In light of the limited impact the syndromic management approach has had on the global sexually transmitted infection (STI) epidemic, we assessed a care model comprising point-of-care (POC) STI testing, immediate treatment, and expedited partner therapy (EPT) among a cohort of young women at high HIV risk in South Africa.
Methods and findings
HIV negative women presenting for STI care underwent POC testing for Chlamydia trachomatis (CT), Neisseria gonorrhoeae (NG) and Trichomonas vaginalis (TV), and swabs were sent for NG culture and susceptibility testing. Results were available within 2 hours and women with STIs were immediately treated and offered EPT packs, including medication, condoms, and information for sexual partners. An EPT questionnaire was administered after one week, and women retested for STIs after 6 and 12 weeks. 267 women, median age 23 (IQR 21–26), were recruited and 88.4% (236/267) reported genital symptoms.
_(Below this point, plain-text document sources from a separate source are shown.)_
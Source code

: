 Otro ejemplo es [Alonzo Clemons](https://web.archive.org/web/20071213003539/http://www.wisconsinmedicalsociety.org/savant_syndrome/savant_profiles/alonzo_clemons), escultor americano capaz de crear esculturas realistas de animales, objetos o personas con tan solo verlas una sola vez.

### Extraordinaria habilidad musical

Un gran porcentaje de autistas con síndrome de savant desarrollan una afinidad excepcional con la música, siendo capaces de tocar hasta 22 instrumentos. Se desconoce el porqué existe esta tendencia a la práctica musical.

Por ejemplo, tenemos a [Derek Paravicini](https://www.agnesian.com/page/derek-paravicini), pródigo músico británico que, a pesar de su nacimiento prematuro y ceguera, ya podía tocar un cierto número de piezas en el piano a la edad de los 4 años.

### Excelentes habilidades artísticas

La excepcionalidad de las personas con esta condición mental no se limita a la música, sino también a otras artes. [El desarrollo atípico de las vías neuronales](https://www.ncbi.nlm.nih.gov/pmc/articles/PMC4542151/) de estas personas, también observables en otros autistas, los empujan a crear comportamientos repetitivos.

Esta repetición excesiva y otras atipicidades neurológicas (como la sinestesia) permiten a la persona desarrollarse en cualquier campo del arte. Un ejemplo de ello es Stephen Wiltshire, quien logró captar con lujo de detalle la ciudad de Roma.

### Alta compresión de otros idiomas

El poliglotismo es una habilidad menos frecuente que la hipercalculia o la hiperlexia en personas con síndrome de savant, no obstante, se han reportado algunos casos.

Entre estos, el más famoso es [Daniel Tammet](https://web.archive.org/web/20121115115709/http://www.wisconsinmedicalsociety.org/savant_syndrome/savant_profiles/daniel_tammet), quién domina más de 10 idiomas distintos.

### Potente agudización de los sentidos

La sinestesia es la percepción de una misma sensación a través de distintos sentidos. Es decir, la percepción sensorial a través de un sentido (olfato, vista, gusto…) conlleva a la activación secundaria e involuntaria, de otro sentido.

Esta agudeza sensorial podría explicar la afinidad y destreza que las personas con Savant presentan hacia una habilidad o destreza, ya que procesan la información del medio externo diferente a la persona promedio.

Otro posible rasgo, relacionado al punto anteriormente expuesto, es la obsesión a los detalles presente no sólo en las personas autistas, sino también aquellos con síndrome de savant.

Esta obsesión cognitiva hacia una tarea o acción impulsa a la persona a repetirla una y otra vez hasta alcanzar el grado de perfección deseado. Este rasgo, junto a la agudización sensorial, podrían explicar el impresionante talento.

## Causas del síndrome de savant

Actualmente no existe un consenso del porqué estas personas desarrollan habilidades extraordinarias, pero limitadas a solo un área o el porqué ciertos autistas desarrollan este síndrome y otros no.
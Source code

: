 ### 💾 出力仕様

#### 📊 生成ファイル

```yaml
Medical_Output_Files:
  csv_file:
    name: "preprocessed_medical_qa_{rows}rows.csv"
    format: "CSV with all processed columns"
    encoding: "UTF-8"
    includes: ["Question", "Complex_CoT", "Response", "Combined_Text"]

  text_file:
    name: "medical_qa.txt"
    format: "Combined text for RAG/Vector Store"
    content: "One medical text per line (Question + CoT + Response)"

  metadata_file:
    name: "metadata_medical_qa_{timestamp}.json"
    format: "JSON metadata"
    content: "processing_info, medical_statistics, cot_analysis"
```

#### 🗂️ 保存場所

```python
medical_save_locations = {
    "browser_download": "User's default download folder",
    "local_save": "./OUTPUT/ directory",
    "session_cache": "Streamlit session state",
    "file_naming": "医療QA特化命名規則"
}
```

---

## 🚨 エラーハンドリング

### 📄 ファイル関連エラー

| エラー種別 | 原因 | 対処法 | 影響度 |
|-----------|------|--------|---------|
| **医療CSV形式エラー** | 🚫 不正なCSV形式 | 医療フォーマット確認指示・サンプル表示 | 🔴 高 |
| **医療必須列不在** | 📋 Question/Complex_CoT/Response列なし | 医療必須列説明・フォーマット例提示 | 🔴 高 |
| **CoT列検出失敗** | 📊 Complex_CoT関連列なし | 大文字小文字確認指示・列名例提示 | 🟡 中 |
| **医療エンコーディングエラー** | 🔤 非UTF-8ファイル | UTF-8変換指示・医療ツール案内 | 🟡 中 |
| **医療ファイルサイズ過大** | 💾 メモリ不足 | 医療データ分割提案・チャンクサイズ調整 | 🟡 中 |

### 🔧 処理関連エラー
STI prevalence was CT 18.4% (95%CI 13.7–23.0), NG 5.2% (95%CI 2.6–7.9) and TV 3.0% (95%CI 1.0–5.0). After 12 weeks, all but one NG and two CT infections were cleared. No cephalosporin-resistant NG was detected. Of 63/267 women (23.6%) diagnosed with STIs, 98.4% (62/63) were offered and 87.1% (54/62) accepted EPT. At one week 88.9% (48/54) stated that their partner had taken the medication. No allergic reactions or social harms were reported. Of 51 women completing 6-week follow up, detection rates were lower amongst women receiving EPT (2.2%, 1/46) compared to those who did not (40.0%, 2/5), p = 0.023. During focus group discussions women supported the care model, because they received a rapid, specific diagnosis, and could facilitate their partners’ treatment.
POC STI testing and EPT were acceptable to young South African women and their partners, and could play an important role in reducing STI reinfection rates and HIV risk. Larger studies should evaluate the feasibility and cost-effectiveness of implementing this strategy at population level.